In the concept of Essence intrinsically possible is included the idea of an existence, in which that Essence is at least equivalently contained.

It must be borne in mind that, throughout the series of these positions the whole question turns, not on any partial or inadequate or simply proximate basis of reality in the concept of merely possible Essence, but of its entire, adequate, and ultimate basis; furthermore, that the concept which is subjected to this analysis is not so much the formal concept, as the objective concept of which the former is representative.

Now, it has been proved in the preceding Thesis, that a merely possible Essence, together with its essential constitutives or distinctive notes, must be ideally present to that existence which is sufficient basis of its possibility; that is, in other words, that such existence must have an idea of that Essence according to its essential constitution. But whence the idea? An idea, as all know, is representative of some object, by which it was determined in its genesis. An idea unrepresentative, objectively undetermined, is a contradiction in terms.
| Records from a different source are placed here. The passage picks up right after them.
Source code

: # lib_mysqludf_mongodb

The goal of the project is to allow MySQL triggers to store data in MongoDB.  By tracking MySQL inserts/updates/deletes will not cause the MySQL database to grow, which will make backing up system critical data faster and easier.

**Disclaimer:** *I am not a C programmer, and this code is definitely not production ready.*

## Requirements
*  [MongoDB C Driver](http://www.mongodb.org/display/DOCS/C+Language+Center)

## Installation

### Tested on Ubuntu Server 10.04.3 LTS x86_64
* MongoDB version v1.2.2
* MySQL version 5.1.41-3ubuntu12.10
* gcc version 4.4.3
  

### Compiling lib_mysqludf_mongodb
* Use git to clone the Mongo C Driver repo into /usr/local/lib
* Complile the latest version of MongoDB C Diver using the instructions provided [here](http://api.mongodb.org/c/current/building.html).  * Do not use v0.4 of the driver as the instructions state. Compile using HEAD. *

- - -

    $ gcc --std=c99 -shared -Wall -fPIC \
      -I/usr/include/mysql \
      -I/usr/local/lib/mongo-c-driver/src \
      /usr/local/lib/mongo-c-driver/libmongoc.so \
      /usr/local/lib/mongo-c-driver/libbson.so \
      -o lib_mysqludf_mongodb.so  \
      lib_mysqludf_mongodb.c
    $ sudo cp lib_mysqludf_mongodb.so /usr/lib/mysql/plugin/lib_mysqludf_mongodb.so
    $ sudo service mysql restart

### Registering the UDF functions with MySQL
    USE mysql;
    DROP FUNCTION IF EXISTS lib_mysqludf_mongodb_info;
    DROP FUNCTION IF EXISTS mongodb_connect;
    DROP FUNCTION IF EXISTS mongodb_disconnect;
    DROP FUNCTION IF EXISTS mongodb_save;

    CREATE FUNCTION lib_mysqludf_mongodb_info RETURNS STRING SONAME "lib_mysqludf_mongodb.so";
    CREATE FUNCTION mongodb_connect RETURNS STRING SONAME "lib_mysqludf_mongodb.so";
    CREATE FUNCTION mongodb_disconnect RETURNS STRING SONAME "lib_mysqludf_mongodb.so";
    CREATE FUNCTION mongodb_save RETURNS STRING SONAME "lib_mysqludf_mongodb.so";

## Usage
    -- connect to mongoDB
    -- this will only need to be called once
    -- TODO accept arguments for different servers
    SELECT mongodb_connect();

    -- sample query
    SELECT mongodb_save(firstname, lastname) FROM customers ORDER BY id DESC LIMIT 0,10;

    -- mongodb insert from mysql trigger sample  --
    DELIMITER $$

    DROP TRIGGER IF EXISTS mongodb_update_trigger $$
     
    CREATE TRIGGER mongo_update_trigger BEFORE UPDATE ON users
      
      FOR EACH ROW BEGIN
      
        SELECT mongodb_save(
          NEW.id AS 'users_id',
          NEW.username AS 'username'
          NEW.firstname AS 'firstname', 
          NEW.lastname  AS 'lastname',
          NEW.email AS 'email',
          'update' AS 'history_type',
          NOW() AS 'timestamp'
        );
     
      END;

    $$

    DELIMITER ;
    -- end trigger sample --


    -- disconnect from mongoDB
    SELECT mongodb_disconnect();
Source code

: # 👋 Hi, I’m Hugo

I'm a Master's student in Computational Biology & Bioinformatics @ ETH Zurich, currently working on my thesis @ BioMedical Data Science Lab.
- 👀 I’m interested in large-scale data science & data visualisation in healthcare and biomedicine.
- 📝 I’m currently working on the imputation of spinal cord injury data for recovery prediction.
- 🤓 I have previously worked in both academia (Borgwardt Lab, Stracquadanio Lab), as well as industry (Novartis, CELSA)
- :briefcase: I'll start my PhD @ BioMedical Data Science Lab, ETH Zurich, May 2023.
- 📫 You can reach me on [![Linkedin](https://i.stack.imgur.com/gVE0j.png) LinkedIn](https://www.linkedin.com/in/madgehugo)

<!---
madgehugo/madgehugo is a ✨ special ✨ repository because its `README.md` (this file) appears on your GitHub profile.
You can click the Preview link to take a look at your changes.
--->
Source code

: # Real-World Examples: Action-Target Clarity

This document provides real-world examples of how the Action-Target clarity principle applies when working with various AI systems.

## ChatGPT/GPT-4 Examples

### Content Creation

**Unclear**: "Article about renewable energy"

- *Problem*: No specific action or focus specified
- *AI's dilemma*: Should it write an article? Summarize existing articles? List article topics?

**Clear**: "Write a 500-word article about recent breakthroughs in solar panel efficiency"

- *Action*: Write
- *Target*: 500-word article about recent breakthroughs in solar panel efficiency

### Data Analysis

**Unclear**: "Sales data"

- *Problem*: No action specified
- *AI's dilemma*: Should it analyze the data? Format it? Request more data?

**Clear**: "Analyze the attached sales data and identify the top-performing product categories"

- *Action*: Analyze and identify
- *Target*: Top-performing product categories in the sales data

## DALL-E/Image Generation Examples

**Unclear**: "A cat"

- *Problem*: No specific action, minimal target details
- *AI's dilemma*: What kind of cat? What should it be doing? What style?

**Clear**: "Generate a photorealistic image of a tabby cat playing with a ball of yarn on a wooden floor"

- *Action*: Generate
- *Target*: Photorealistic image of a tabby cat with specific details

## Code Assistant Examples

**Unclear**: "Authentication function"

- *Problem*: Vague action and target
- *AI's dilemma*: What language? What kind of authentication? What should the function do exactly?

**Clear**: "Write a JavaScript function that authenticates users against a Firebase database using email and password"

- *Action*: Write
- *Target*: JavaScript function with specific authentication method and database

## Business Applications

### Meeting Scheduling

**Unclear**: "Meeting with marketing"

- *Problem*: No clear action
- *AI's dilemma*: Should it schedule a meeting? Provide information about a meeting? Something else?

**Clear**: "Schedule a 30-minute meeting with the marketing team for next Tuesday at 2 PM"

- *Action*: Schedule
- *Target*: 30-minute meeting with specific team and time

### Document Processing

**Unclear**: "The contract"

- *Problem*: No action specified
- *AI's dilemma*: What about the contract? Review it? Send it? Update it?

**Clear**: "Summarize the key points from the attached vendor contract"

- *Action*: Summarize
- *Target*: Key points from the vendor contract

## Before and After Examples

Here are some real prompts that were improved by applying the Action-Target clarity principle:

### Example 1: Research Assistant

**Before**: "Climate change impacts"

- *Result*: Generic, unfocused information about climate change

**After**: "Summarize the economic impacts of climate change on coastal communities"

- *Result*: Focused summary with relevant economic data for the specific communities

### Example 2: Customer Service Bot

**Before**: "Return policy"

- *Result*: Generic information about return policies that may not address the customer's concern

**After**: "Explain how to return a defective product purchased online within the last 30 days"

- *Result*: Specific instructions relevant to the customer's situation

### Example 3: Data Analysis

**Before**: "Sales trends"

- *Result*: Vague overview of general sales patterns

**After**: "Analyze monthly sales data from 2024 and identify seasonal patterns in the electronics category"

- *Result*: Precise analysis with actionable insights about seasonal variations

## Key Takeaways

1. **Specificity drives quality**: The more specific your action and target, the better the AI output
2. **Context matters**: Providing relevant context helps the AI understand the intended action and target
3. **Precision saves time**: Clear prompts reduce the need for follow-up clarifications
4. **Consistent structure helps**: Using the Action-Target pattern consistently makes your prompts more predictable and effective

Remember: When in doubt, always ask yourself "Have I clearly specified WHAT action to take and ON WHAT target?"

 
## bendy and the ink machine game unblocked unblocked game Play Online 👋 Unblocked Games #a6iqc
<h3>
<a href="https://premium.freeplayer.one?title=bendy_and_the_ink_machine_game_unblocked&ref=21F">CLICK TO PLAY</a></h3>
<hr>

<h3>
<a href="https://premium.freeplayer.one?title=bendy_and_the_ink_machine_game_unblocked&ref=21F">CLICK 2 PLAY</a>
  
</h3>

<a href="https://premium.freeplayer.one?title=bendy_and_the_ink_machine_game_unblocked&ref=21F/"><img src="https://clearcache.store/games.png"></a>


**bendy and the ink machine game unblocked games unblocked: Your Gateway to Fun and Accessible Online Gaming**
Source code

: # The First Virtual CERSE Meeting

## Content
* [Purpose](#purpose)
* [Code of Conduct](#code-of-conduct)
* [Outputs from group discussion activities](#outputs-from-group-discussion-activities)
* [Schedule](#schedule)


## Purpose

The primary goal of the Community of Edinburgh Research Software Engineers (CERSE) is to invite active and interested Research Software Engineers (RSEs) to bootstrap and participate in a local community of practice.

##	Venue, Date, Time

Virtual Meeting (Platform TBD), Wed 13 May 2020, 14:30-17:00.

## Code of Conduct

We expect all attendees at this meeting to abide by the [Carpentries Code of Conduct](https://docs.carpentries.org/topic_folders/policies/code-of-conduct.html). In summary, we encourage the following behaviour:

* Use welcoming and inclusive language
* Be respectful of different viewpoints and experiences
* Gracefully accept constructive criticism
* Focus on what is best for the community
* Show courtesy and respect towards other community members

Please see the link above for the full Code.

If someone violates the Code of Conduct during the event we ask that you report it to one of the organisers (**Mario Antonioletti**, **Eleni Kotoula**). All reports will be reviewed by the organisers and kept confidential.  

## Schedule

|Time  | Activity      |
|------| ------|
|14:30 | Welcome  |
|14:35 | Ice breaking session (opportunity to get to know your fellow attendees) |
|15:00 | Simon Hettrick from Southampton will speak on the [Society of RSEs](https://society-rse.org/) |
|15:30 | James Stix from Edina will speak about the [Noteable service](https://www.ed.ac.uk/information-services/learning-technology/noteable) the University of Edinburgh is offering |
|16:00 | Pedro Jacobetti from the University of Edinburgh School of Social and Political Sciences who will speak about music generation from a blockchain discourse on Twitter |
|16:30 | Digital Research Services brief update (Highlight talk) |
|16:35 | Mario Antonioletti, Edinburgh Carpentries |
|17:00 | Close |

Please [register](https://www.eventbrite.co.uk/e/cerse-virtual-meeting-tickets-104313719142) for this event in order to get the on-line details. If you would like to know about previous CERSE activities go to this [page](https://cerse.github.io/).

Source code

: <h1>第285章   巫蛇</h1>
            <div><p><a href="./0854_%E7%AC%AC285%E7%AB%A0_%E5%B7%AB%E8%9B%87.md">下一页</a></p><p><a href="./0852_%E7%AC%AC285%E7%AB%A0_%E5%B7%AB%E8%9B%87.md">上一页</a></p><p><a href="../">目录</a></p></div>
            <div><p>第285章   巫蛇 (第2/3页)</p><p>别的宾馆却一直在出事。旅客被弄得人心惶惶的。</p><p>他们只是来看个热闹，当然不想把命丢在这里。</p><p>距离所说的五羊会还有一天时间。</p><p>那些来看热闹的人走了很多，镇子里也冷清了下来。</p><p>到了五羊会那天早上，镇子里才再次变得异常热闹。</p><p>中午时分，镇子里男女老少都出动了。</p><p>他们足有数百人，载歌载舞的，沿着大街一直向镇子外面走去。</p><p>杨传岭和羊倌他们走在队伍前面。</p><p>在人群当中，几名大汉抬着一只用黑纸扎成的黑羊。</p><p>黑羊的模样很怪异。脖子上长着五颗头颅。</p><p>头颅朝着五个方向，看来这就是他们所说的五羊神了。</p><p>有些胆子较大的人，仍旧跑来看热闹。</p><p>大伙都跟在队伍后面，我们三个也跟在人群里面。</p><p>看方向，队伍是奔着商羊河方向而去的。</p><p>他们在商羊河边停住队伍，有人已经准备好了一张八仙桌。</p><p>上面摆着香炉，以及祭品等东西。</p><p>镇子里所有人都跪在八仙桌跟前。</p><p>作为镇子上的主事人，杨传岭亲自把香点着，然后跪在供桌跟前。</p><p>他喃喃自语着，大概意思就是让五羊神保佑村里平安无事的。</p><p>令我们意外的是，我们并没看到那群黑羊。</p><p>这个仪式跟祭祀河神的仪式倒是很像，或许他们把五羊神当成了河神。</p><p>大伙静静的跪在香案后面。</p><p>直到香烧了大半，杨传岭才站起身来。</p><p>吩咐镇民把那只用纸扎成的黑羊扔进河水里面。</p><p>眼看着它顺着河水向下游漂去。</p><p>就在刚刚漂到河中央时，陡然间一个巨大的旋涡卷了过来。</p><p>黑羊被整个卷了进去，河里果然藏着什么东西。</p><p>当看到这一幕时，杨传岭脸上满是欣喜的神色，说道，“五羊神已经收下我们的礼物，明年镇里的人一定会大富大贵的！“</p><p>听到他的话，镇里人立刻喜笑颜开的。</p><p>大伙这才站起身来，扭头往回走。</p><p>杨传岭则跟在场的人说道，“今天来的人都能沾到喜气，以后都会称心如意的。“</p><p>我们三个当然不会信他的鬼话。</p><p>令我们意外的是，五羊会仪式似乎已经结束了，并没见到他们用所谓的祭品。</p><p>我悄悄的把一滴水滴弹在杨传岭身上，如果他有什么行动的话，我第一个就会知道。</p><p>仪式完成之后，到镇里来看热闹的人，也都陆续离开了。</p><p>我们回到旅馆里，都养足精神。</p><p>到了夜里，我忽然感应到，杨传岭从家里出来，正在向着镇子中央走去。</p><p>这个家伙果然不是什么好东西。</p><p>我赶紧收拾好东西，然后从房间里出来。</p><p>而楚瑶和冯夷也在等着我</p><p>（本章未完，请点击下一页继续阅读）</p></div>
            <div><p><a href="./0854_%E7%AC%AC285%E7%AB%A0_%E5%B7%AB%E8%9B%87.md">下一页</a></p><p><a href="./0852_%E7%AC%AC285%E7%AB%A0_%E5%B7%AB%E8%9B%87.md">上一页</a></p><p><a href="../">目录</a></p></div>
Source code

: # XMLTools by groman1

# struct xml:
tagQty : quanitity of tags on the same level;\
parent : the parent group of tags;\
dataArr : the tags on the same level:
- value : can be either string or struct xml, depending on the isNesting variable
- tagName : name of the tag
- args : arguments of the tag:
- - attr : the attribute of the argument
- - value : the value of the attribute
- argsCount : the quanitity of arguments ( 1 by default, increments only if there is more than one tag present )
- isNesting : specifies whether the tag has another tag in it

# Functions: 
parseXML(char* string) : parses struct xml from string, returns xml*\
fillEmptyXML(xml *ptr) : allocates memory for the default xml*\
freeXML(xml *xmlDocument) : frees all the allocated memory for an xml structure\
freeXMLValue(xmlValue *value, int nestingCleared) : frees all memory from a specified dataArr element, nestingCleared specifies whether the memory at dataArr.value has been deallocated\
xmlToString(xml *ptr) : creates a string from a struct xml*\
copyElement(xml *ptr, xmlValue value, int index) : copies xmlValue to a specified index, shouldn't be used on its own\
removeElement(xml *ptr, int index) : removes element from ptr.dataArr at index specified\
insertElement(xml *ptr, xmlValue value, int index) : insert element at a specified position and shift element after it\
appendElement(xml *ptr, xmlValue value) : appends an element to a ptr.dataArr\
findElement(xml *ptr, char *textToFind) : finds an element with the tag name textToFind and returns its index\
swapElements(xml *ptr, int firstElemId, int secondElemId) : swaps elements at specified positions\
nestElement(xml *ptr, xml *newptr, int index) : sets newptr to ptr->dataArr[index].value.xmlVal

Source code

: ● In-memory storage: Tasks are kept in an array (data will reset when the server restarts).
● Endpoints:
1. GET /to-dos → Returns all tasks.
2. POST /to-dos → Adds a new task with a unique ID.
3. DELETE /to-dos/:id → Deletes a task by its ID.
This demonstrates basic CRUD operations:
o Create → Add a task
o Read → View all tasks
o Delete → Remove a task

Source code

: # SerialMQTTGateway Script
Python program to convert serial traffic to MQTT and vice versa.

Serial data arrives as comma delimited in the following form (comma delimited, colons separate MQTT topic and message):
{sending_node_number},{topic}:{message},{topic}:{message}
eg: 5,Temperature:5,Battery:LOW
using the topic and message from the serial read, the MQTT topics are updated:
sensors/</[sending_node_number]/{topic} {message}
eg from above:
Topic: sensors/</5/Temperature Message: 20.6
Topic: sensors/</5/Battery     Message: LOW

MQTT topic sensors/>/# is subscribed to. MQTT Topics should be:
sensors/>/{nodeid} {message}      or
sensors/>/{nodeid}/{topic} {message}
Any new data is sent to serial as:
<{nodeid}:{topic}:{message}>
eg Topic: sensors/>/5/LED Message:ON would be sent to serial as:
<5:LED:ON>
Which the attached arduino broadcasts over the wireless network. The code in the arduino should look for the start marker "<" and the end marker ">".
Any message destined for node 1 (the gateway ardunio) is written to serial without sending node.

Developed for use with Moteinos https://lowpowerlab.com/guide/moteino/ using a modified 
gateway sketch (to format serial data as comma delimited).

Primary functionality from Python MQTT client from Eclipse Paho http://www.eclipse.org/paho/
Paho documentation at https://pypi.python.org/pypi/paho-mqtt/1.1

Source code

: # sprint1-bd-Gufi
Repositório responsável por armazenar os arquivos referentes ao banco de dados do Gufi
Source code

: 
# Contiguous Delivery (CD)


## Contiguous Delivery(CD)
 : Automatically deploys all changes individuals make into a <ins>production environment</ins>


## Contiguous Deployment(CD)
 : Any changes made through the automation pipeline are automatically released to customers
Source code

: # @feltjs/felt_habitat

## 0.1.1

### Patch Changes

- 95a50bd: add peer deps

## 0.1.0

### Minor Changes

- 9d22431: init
The idea, then, which, as has been already seen, is necessarily present in that existence which is the sufficient basis for the concept of possible Essence, must be representative, must be objectively determined. But if this existence is, in and by itself adequately sufficient basis for the concept of possibility, that idea cannot be determined by anything outside of the existence that claims it; otherwise, the said existence would not be a sufficient but only partial basis, since the object of its idea would come to it from without. Therefore, that existence must somehow, and as regards something of its own, be sufficient object of its own idea. Yet, that idea is not logical, but real. For, by it the compatibility or incompatibility of the notes which constitute the supposed possible Essence is discerned and determined. It consequently follows, that there must be something real in the aforesaid existence which is object of the typal idea. But, if that reality is formal object of the typal idea; it must be equivalent to the idea which represents it. If, then, the idea is representative of the possible Essence as constituted by such and such notes; the existence in question must contain in itself a reality which is equivalent to that possible Essence, or to the essential notes by which it is constituted.